Excitedly I unhitched my hand from Stayne's and ran over to listen more to the melodic tune. "Kadence, Kadence," Stayne called after to my deaf ears.

Forcefully I pushed my way through the crowd of what looked likes circus folk to observe the musicians. One man who seemed completely human save his second set of arms play a harp while another with cat eyes played the pan pipe. The constant clinking beat was kept on by a small chimp on the spoons. I beamed from ear to ear, content with where my ears had led me.

"Is that her, who Stayne has been talking about?" a woman with an abnormally large nose asked softly to a man next to her. In my peripherals I watched him nod and go on about something with a sneer. This weird response to my presence had happened throughout the day and I had all but gotten used to it. The song playing had cut out all other musical apparatus' except the monkey on the spoons. The crowd fell back and opened a clear path to the ginormous grizzly bear wearing a purple vest that began to pluck at the strings of what appeared to be a mandolin with his long black claws. He started off playing ever so delicately, then half way through the song he began to speed up and the other instruments joined back in.

The monkey keeping the beat sent wavering looks to the crowd, but froze on my face. It dropped the eating utensils to the ground and screeched its' awful cry, "It's her, it's her."
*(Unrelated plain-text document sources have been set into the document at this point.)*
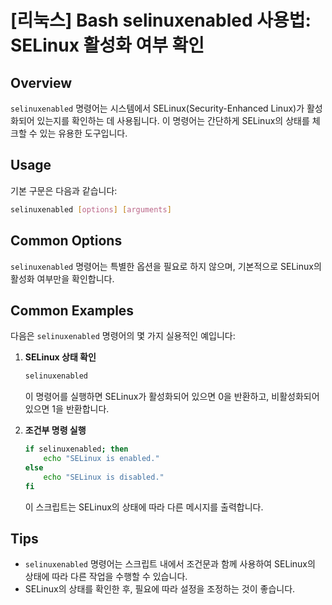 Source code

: # [리눅스] Bash selinuxenabled 사용법: SELinux 활성화 여부 확인

## Overview
`selinuxenabled` 명령어는 시스템에서 SELinux(Security-Enhanced Linux)가 활성화되어 있는지를 확인하는 데 사용됩니다. 이 명령어는 간단하게 SELinux의 상태를 체크할 수 있는 유용한 도구입니다.

## Usage
기본 구문은 다음과 같습니다:

```bash
selinuxenabled [options] [arguments]
```

## Common Options
`selinuxenabled` 명령어는 특별한 옵션을 필요로 하지 않으며, 기본적으로 SELinux의 활성화 여부만을 확인합니다.

## Common Examples
다음은 `selinuxenabled` 명령어의 몇 가지 실용적인 예입니다:

1. **SELinux 상태 확인**
   ```bash
   selinuxenabled
   ```
   이 명령어를 실행하면 SELinux가 활성화되어 있으면 0을 반환하고, 비활성화되어 있으면 1을 반환합니다.

2. **조건부 명령 실행**
   ```bash
   if selinuxenabled; then
       echo "SELinux is enabled."
   else
       echo "SELinux is disabled."
   fi
   ```
   이 스크립트는 SELinux의 상태에 따라 다른 메시지를 출력합니다.

## Tips
- `selinuxenabled` 명령어는 스크립트 내에서 조건문과 함께 사용하여 SELinux의 상태에 따라 다른 작업을 수행할 수 있습니다.
- SELinux의 상태를 확인한 후, 필요에 따라 설정을 조정하는 것이 좋습니다.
The band stopped to look at me and the rest of the crowd began turning their heads. "It's her, I told you it was her," voices called out.

I tried to push back, but the wall of people was far too strong. "Stayne," I wheezed as they all began smothering me with touched like insects to their prey. Fingers, paws, and feather poked and prodded at me, touching every inch of my skin. Inquisitive voices disturbed the usually quiet plains of my mind. "Stayne," I bellowed once more.

I was going to be adored to death. I had accepted death before, but never by these means. Yet seemingly in the lowest point of my fret someone slipped their arms under mine and pull me out through the people lifting me up to look down at what could have been my demise.

The people began to swarm when I was safely on the other side of the madness searching for me, the needle in the haystack. I looked up and around at my savior and grinned at the exhausted face.

"You found the needle," I chirped.

He seemed unamused, but still maintained a soft smile to his lips. "So it seems."

The air of his character remained it place in my mind, being _comfortably uncomfortable_.